## Activity
Scan the entries below. Return every line that includes "textbf".

(Collected data)
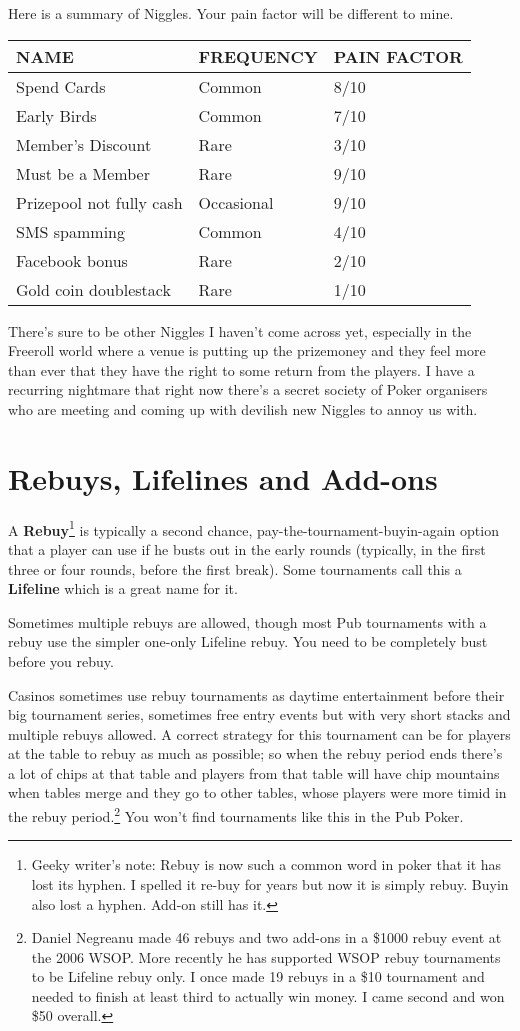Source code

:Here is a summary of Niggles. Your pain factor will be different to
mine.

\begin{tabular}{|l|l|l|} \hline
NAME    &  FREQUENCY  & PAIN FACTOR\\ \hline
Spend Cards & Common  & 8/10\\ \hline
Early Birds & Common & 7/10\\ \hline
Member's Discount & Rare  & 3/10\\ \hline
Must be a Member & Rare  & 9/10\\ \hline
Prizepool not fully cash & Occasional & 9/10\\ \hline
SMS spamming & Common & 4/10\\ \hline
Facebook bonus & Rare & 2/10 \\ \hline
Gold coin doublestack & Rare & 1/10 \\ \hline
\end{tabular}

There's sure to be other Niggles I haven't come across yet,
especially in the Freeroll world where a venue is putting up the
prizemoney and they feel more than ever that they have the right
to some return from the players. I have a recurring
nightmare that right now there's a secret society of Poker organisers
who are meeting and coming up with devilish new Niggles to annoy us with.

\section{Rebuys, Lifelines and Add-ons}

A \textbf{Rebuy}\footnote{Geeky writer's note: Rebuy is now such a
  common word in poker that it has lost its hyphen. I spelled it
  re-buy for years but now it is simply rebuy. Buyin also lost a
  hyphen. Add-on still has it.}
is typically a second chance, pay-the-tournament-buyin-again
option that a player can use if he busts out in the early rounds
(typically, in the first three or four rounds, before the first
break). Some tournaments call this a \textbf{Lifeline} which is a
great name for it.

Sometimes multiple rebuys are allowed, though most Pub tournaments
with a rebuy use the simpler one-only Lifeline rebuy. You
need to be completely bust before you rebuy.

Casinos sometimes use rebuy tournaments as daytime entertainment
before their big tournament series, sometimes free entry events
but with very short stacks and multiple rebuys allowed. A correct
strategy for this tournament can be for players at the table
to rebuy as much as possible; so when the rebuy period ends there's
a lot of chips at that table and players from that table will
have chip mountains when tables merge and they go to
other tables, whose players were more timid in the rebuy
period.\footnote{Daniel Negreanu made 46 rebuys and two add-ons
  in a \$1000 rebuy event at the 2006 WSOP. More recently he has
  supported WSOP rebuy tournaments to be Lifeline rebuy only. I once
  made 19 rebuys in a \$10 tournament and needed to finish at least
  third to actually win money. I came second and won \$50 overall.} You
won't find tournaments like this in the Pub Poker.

==

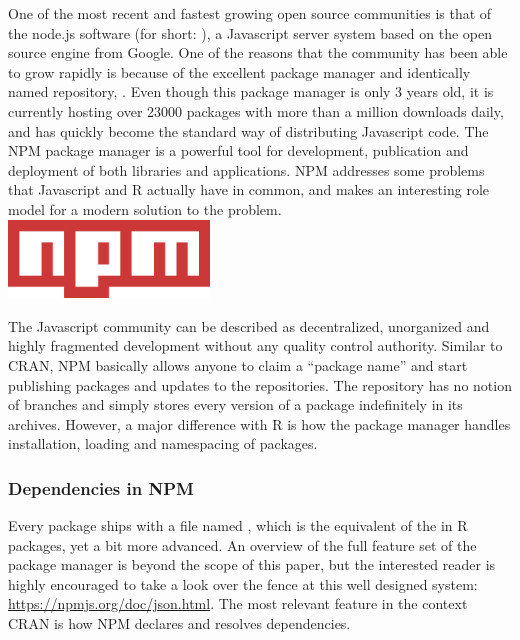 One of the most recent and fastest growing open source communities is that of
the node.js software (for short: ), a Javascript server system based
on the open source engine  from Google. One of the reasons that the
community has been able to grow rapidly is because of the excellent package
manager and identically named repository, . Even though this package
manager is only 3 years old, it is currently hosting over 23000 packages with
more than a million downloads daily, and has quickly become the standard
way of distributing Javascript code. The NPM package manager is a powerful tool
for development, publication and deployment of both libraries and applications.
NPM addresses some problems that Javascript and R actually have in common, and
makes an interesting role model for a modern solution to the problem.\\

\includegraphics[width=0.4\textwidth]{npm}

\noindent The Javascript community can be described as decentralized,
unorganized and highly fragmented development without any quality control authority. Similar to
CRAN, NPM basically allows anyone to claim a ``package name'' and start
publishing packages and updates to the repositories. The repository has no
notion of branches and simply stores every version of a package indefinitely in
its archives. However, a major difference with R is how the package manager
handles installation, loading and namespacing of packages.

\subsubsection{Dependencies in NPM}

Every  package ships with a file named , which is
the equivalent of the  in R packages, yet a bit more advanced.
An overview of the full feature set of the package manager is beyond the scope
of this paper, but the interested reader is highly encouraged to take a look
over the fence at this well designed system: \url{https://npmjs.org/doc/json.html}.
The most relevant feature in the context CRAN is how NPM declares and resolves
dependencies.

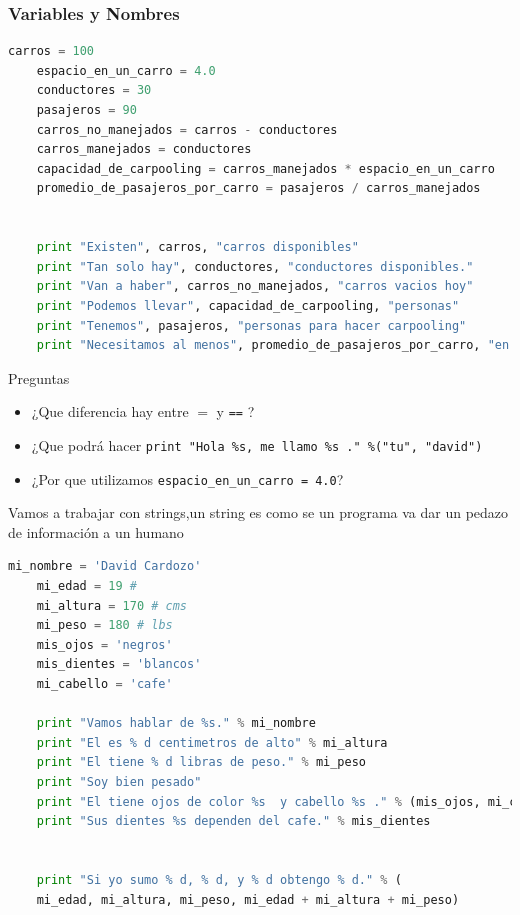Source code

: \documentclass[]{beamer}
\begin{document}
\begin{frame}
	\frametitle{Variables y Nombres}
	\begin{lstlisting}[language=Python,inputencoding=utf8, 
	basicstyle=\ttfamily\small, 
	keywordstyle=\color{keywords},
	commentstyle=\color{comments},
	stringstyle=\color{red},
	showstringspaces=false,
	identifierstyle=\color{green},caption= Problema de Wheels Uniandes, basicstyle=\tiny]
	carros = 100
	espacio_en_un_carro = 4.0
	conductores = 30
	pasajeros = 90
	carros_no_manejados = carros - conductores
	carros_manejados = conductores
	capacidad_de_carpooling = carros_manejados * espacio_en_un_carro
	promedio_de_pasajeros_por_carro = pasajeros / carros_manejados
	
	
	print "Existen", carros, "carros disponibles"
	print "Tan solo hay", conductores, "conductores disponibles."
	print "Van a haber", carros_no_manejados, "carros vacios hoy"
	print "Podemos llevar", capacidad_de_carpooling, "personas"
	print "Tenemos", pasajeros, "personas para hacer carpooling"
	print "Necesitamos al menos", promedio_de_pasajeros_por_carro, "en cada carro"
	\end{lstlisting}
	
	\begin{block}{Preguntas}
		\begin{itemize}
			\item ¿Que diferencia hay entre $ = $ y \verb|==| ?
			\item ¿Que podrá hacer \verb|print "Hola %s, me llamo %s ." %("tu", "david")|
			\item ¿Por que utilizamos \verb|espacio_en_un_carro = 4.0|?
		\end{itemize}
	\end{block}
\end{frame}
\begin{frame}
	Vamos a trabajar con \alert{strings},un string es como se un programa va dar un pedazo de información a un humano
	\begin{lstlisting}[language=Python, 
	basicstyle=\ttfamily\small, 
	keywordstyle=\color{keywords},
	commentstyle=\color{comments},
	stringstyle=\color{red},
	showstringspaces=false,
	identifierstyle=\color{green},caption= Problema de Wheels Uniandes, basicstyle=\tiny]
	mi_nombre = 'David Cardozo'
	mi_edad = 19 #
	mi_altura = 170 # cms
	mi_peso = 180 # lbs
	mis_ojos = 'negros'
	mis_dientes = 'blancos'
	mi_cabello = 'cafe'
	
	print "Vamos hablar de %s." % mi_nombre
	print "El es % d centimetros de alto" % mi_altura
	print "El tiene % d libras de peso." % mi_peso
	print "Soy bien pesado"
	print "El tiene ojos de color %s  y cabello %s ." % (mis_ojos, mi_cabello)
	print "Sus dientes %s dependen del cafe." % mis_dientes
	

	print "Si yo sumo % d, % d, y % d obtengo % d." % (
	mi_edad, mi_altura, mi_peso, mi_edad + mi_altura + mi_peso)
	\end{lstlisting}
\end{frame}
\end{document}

## Response
A \textbf{Rebuy}\footnote{Geeky writer's note: Rebuy is now such a
break). Some tournaments call this a \textbf{Lifeline} which is a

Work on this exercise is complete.